§ INSTRUCTIONS FOR THE TASK: Every line of the material below is to be printed again exactly.

(Beginning of EXCERPTED DATA)

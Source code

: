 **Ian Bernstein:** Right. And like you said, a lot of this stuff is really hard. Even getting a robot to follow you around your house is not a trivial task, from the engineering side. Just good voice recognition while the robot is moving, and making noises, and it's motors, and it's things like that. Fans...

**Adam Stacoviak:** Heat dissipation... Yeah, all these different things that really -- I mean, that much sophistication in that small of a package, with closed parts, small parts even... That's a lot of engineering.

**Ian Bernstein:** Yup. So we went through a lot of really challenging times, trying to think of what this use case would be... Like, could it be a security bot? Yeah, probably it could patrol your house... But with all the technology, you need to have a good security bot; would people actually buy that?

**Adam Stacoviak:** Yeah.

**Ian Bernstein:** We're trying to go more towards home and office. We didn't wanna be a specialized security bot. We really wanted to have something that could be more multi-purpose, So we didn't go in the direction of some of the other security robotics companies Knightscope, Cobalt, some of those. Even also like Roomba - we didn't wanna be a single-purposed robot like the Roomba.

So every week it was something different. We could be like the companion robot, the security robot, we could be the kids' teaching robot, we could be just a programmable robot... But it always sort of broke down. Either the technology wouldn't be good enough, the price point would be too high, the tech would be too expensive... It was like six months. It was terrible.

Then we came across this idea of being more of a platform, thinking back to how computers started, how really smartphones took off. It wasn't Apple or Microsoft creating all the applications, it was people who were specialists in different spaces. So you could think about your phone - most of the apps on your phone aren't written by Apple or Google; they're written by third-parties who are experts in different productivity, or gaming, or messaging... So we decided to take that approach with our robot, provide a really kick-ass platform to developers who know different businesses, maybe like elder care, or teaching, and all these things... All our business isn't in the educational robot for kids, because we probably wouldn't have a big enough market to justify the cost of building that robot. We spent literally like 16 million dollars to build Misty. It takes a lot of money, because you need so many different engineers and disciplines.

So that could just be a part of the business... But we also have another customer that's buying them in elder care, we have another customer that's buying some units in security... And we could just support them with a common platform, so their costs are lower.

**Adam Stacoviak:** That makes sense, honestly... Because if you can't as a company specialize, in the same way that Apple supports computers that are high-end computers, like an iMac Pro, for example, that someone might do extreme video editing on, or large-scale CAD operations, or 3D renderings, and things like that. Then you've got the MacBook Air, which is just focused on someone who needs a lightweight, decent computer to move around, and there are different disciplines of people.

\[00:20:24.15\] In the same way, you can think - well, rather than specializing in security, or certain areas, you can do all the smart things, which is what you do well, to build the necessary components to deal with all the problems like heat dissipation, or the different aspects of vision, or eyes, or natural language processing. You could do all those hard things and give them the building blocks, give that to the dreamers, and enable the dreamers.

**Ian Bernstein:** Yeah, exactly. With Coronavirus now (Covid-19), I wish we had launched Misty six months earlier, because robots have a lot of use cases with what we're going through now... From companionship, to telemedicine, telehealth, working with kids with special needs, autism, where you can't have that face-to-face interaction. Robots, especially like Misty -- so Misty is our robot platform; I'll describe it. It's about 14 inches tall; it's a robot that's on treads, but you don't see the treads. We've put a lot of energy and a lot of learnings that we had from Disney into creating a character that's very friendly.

(End of EXCERPTED DATA)

§ WRITTEN SOLUTION:
Source code

: **Ian Bernstein:** Right. And like you said, a lot of this stuff is really hard. Even getting a robot to follow you around your house is not a trivial task, from the engineering side. Just good voice recognition while the robot is moving, and making noises, and it's motors, and it's things like that. Fans...

**Adam Stacoviak:** Heat dissipation... Yeah, all these different things that really -- I mean, that much sophistication in that small of a package, with closed parts, small parts even... That's a lot of engineering.

**Ian Bernstein:** Yup. So we went through a lot of really challenging times, trying to think of what this use case would be... Like, could it be a security bot? Yeah, probably it could patrol your house... But with all the technology, you need to have a good security bot; would people actually buy that?

**Adam Stacoviak:** Yeah.

**Ian Bernstein:** We're trying to go more towards home and office. We didn't wanna be a specialized security bot. We really wanted to have something that could be more multi-purpose, So we didn't go in the direction of some of the other security robotics companies Knightscope, Cobalt, some of those. Even also like Roomba - we didn't wanna be a single-purposed robot like the Roomba.

So every week it was something different. We could be like the companion robot, the security robot, we could be the kids' teaching robot, we could be just a programmable robot... But it always sort of broke down. Either the technology wouldn't be good enough, the price point would be too high, the tech would be too expensive... It was like six months. It was terrible.

Then we came across this idea of being more of a platform, thinking back to how computers started, how really smartphones took off. It wasn't Apple or Microsoft creating all the applications, it was people who were specialists in different spaces. So you could think about your phone - most of the apps on your phone aren't written by Apple or Google; they're written by third-parties who are experts in different productivity, or gaming, or messaging... So we decided to take that approach with our robot, provide a really kick-ass platform to developers who know different businesses, maybe like elder care, or teaching, and all these things... All our business isn't in the educational robot for kids, because we probably wouldn't have a big enough market to justify the cost of building that robot. We spent literally like 16 million dollars to build Misty. It takes a lot of money, because you need so many different engineers and disciplines.

So that could just be a part of the business... But we also have another customer that's buying them in elder care, we have another customer that's buying some units in security... And we could just support them with a common platform, so their costs are lower.

**Adam Stacoviak:** That makes sense, honestly... Because if you can't as a company specialize, in the same way that Apple supports computers that are high-end computers, like an iMac Pro, for example, that someone might do extreme video editing on, or large-scale CAD operations, or 3D renderings, and things like that. Then you've got the MacBook Air, which is just focused on someone who needs a lightweight, decent computer to move around, and there are different disciplines of people.

\[00:20:24.15\] In the same way, you can think - well, rather than specializing in security, or certain areas, you can do all the smart things, which is what you do well, to build the necessary components to deal with all the problems like heat dissipation, or the different aspects of vision, or eyes, or natural language processing. You could do all those hard things and give them the building blocks, give that to the dreamers, and enable the dreamers.

**Ian Bernstein:** Yeah, exactly. With Coronavirus now (Covid-19), I wish we had launched Misty six months earlier, because robots have a lot of use cases with what we're going through now... From companionship, to telemedicine, telehealth, working with kids with special needs, autism, where you can't have that face-to-face interaction. Robots, especially like Misty -- so Misty is our robot platform; I'll describe it. It's about 14 inches tall; it's a robot that's on treads, but you don't see the treads. We've put a lot of energy and a lot of learnings that we had from Disney into creating a character that's very friendly.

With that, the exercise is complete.